* _Extracted material_:

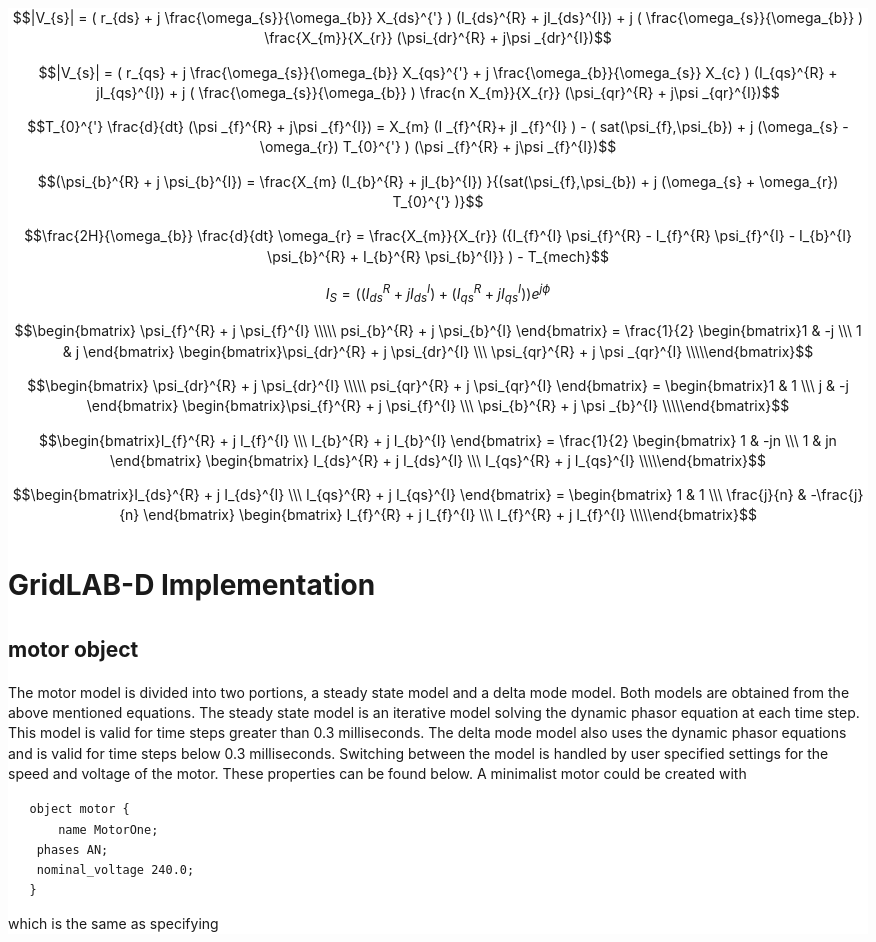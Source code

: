 $$|V_{s}| = ( r_{ds} + j \frac{\omega_{s}}{\omega_{b}} X_{ds}^{'} ) (I_{ds}^{R} + jI_{ds}^{I}) + j ( \frac{\omega_{s}}{\omega_{b}} ) \frac{X_{m}}{X_{r}} (\psi_{dr}^{R} + j\psi _{dr}^{I})$$

$$|V_{s}| = ( r_{qs} + j \frac{\omega_{s}}{\omega_{b}} X_{qs}^{'} + j \frac{\omega_{b}}{\omega_{s}} X_{c} ) (I_{qs}^{R} + jI_{qs}^{I}) + j ( \frac{\omega_{s}}{\omega_{b}} ) \frac{n X_{m}}{X_{r}} (\psi_{qr}^{R} + j\psi _{qr}^{I})$$

$$T_{0}^{'} \frac{d}{dt} (\psi _{f}^{R} + j\psi _{f}^{I}) = X_{m} (I _{f}^{R}+ jI _{f}^{I} ) - ( sat(\psi_{f},\psi_{b}) + j (\omega_{s} - \omega_{r}) T_{0}^{'} ) (\psi _{f}^{R} + j\psi _{f}^{I})$$

$$(\psi_{b}^{R} + j \psi_{b}^{I}) = \frac{X_{m} (I_{b}^{R} + jI_{b}^{I}) }{(sat(\psi_{f},\psi_{b}) + j (\omega_{s} + \omega_{r}) T_{0}^{'} )}$$

$$\frac{2H}{\omega_{b}} \frac{d}{dt} \omega_{r} = \frac{X_{m}}{X_{r}} ({I_{f}^{I} \psi_{f}^{R} - I_{f}^{R} \psi_{f}^{I} - I_{b}^{I} \psi_{b}^{R} + I_{b}^{R} \psi_{b}^{I}} ) - T_{mech}$$

$$I_{S} = ( (I_{ds}^{R} + jI_{ds}^{I}) + (I_{qs}^{R} + jI_{qs}^{I}) ) e^{j \phi }$$

$$\begin{bmatrix} \psi_{f}^{R} + j \psi_{f}^{I} \\\\\ psi_{b}^{R} + j \psi_{b}^{I} \end{bmatrix} = \frac{1}{2} \begin{bmatrix}1 & -j \\\ 1 & j \end{bmatrix} \begin{bmatrix}\psi_{dr}^{R} + j \psi_{dr}^{I} \\\ \psi_{qr}^{R} + j \psi _{qr}^{I} \\\\\end{bmatrix}$$

$$\begin{bmatrix} \psi_{dr}^{R} + j \psi_{dr}^{I} \\\\\ psi_{qr}^{R} + j \psi_{qr}^{I} \end{bmatrix} = \begin{bmatrix}1 & 1 \\\ j & -j \end{bmatrix} \begin{bmatrix}\psi_{f}^{R} + j \psi_{f}^{I} \\\ \psi_{b}^{R} + j \psi _{b}^{I} \\\\\end{bmatrix}$$

$$\begin{bmatrix}I_{f}^{R} + j I_{f}^{I} \\\ I_{b}^{R} + j I_{b}^{I} \end{bmatrix} = \frac{1}{2} \begin{bmatrix} 1 & -jn \\\ 1 & jn \end{bmatrix} \begin{bmatrix} I_{ds}^{R} + j I_{ds}^{I} \\\ I_{qs}^{R} + j I_{qs}^{I} \\\\\end{bmatrix}$$

$$\begin{bmatrix}I_{ds}^{R} + j I_{ds}^{I} \\\ I_{qs}^{R} + j I_{qs}^{I} \end{bmatrix} = \begin{bmatrix} 1 & 1 \\\ \frac{j}{n} & -\frac{j}{n} \end{bmatrix} \begin{bmatrix} I_{f}^{R} + j I_{f}^{I} \\\ I_{f}^{R} + j I_{f}^{I} \\\\\end{bmatrix}$$

# GridLAB-D Implementation

## motor object

The motor model is divided into two portions, a steady state model and a delta mode model. Both models are obtained from the above mentioned equations. The steady state model is an iterative model solving the dynamic phasor equation at each time step. This model is valid for time steps greater than 0.3 milliseconds. The delta mode model also uses the dynamic phasor equations and is valid for time steps below 0.3 milliseconds. Switching between the model is handled by user specified settings for the speed and voltage of the motor. These properties can be found below. A minimalist motor could be created with 
    
    
       object motor {
           name MotorOne;
    	phases AN;
    	nominal_voltage 240.0;
       }
    

which is the same as specifying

* _Problem requirements_: From the line containing "nominal_voltage 240.0;" to the final line of the data above, transcribe every line exactly and nothing more.

* _Solution for this problem_:
    	nominal_voltage 240.0;
       }
    

which is the same as specifying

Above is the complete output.